__WHAT NEEDS TO BE DONE__
Answer with the exact lines of the following material from the one containing "satisfaire aux lois" through the one containing "bien définie —", both end lines included.

__LISTED RECORDS__

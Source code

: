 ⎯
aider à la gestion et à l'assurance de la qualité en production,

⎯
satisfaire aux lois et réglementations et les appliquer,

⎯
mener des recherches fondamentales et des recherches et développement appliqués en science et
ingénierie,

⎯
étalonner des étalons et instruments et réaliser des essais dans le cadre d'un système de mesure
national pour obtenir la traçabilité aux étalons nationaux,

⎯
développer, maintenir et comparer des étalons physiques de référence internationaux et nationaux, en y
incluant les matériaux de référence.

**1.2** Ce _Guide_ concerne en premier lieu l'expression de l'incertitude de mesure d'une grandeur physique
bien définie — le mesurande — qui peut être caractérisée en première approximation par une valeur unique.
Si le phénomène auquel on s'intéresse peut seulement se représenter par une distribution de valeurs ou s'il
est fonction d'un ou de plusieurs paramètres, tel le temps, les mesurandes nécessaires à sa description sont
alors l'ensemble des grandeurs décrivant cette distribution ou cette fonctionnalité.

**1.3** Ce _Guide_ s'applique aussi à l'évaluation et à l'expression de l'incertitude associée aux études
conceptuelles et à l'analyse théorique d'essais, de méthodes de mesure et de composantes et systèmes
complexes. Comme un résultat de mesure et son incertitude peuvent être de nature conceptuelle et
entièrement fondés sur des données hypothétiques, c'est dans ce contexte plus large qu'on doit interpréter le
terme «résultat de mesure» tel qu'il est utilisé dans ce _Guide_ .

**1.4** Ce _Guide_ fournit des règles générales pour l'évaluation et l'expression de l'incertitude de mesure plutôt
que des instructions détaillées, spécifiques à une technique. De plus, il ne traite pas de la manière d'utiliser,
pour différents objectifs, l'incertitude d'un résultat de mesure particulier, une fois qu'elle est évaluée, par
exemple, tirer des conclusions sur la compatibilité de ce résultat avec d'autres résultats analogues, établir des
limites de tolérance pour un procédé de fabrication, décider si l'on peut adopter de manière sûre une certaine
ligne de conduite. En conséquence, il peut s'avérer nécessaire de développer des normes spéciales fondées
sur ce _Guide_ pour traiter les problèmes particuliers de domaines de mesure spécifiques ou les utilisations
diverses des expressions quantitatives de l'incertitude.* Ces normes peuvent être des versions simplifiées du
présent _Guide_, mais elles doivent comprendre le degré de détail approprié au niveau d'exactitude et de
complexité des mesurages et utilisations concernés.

__RESULT__
satisfaire aux lois et réglementations et les appliquer,

⎯
mener des recherches fondamentales et des recherches et développement appliqués en science et
ingénierie,

⎯
étalonner des étalons et instruments et réaliser des essais dans le cadre d'un système de mesure
national pour obtenir la traçabilité aux étalons nationaux,

⎯
développer, maintenir et comparer des étalons physiques de référence internationaux et nationaux, en y
incluant les matériaux de référence.

**1.2** Ce _Guide_ concerne en premier lieu l'expression de l'incertitude de mesure d'une grandeur physique
bien définie — le mesurande — qui peut être caractérisée en première approximation par une valeur unique.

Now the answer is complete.